Plain-text document sources:
☆ ☆ ☆ ☆ ☆ ☆ ☆

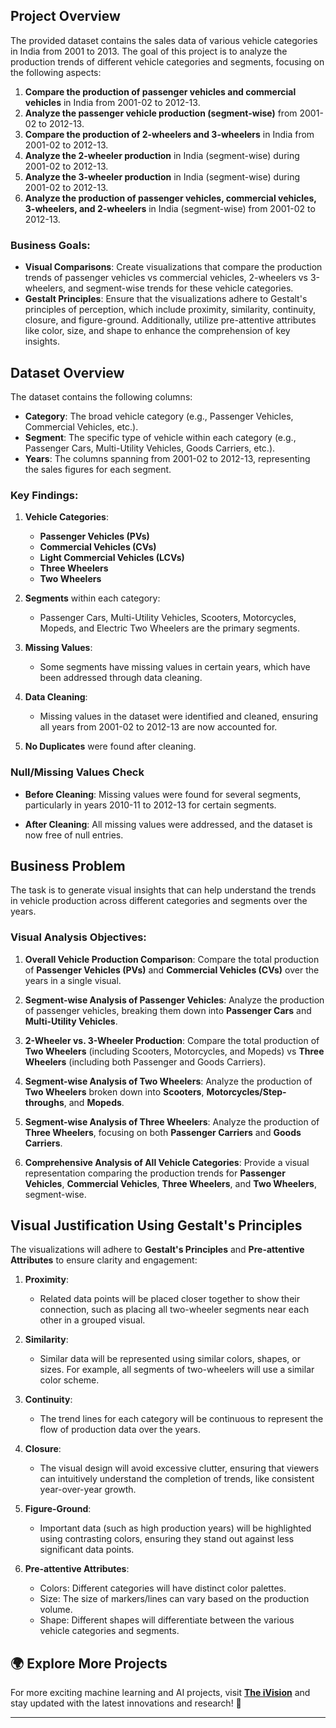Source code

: ## Project Overview

The provided dataset contains the sales data of various vehicle categories in India from 2001 to 2013. The goal of this project is to analyze the production trends of different vehicle categories and segments, focusing on the following aspects:

1. **Compare the production of passenger vehicles and commercial vehicles** in India from 2001-02 to 2012-13.
2. **Analyze the passenger vehicle production (segment-wise)** from 2001-02 to 2012-13.
3. **Compare the production of 2-wheelers and 3-wheelers** in India from 2001-02 to 2012-13.
4. **Analyze the 2-wheeler production** in India (segment-wise) during 2001-02 to 2012-13.
5. **Analyze the 3-wheeler production** in India (segment-wise) during 2001-02 to 2012-13.
6. **Analyze the production of passenger vehicles, commercial vehicles, 3-wheelers, and 2-wheelers** in India (segment-wise) from 2001-02 to 2012-13.

### Business Goals:
- **Visual Comparisons**: Create visualizations that compare the production trends of passenger vehicles vs commercial vehicles, 2-wheelers vs 3-wheelers, and segment-wise trends for these vehicle categories.
- **Gestalt Principles**: Ensure that the visualizations adhere to Gestalt's principles of perception, which include proximity, similarity, continuity, closure, and figure-ground. Additionally, utilize pre-attentive attributes like color, size, and shape to enhance the comprehension of key insights.
  
## Dataset Overview

The dataset contains the following columns:

- **Category**: The broad vehicle category (e.g., Passenger Vehicles, Commercial Vehicles, etc.).
- **Segment**: The specific type of vehicle within each category (e.g., Passenger Cars, Multi-Utility Vehicles, Goods Carriers, etc.).
- **Years**: The columns spanning from 2001-02 to 2012-13, representing the sales figures for each segment.

### Key Findings:
1. **Vehicle Categories**:
   - **Passenger Vehicles (PVs)**
   - **Commercial Vehicles (CVs)**
   - **Light Commercial Vehicles (LCVs)**
   - **Three Wheelers**
   - **Two Wheelers**
   
2. **Segments** within each category:
   - Passenger Cars, Multi-Utility Vehicles, Scooters, Motorcycles, Mopeds, and Electric Two Wheelers are the primary segments.

3. **Missing Values**: 
   - Some segments have missing values in certain years, which have been addressed through data cleaning.

4. **Data Cleaning**:
   - Missing values in the dataset were identified and cleaned, ensuring all years from 2001-02 to 2012-13 are now accounted for.

5. **No Duplicates** were found after cleaning.

### Null/Missing Values Check
- **Before Cleaning**:
  Missing values were found for several segments, particularly in years 2010-11 to 2012-13 for certain segments.
  
- **After Cleaning**:
  All missing values were addressed, and the dataset is now free of null entries.

## Business Problem

The task is to generate visual insights that can help understand the trends in vehicle production across different categories and segments over the years.

### Visual Analysis Objectives:
1. **Overall Vehicle Production Comparison**:
   Compare the total production of **Passenger Vehicles (PVs)** and **Commercial Vehicles (CVs)** over the years in a single visual.

2. **Segment-wise Analysis of Passenger Vehicles**:
   Analyze the production of passenger vehicles, breaking them down into **Passenger Cars** and **Multi-Utility Vehicles**.

3. **2-Wheeler vs. 3-Wheeler Production**:
   Compare the total production of **Two Wheelers** (including Scooters, Motorcycles, and Mopeds) vs **Three Wheelers** (including both Passenger and Goods Carriers).

4. **Segment-wise Analysis of Two Wheelers**:
   Analyze the production of **Two Wheelers** broken down into **Scooters**, **Motorcycles/Step-throughs**, and **Mopeds**.

5. **Segment-wise Analysis of Three Wheelers**:
   Analyze the production of **Three Wheelers**, focusing on both **Passenger Carriers** and **Goods Carriers**.

6. **Comprehensive Analysis of All Vehicle Categories**:
   Provide a visual representation comparing the production trends for **Passenger Vehicles**, **Commercial Vehicles**, **Three Wheelers**, and **Two Wheelers**, segment-wise.

## Visual Justification Using Gestalt's Principles

The visualizations will adhere to **Gestalt's Principles** and **Pre-attentive Attributes** to ensure clarity and engagement:

1. **Proximity**:
   - Related data points will be placed closer together to show their connection, such as placing all two-wheeler segments near each other in a grouped visual.

2. **Similarity**:
   - Similar data will be represented using similar colors, shapes, or sizes. For example, all segments of two-wheelers will use a similar color scheme.

3. **Continuity**:
   - The trend lines for each category will be continuous to represent the flow of production data over the years.

4. **Closure**:
   - The visual design will avoid excessive clutter, ensuring that viewers can intuitively understand the completion of trends, like consistent year-over-year growth.

5. **Figure-Ground**:
   - Important data (such as high production years) will be highlighted using contrasting colors, ensuring they stand out against less significant data points.

6. **Pre-attentive Attributes**:
   - Colors: Different categories will have distinct color palettes.
   - Size: The size of markers/lines can vary based on the production volume.
   - Shape: Different shapes will differentiate between the various vehicle categories and segments.

## 🌍 Explore More Projects  
For more exciting machine learning and AI projects, visit **[The iVision](https://theivision.wordpress.com/)** and stay updated with the latest innovations and research! 🚀  

---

☆ ☆ ☆ ☆ ☆ ☆ ☆

● **Try it**: In the records above, the line with "2. **Segment-wise Analysis" marks the start and the line with "Analyze the production of **Three" marks the end; copy that stretch exactly, both lines included, and nothing else.

● **Output for this task**:
2. **Segment-wise Analysis of Passenger Vehicles**:
   Analyze the production of passenger vehicles, breaking them down into **Passenger Cars** and **Multi-Utility Vehicles**.

3. **2-Wheeler vs. 3-Wheeler Production**:
   Compare the total production of **Two Wheelers** (including Scooters, Motorcycles, and Mopeds) vs **Three Wheelers** (including both Passenger and Goods Carriers).

4. **Segment-wise Analysis of Two Wheelers**:
   Analyze the production of **Two Wheelers** broken down into **Scooters**, **Motorcycles/Step-throughs**, and **Mopeds**.

5. **Segment-wise Analysis of Three Wheelers**:
   Analyze the production of **Three Wheelers**, focusing on both **Passenger Carriers** and **Goods Carriers**.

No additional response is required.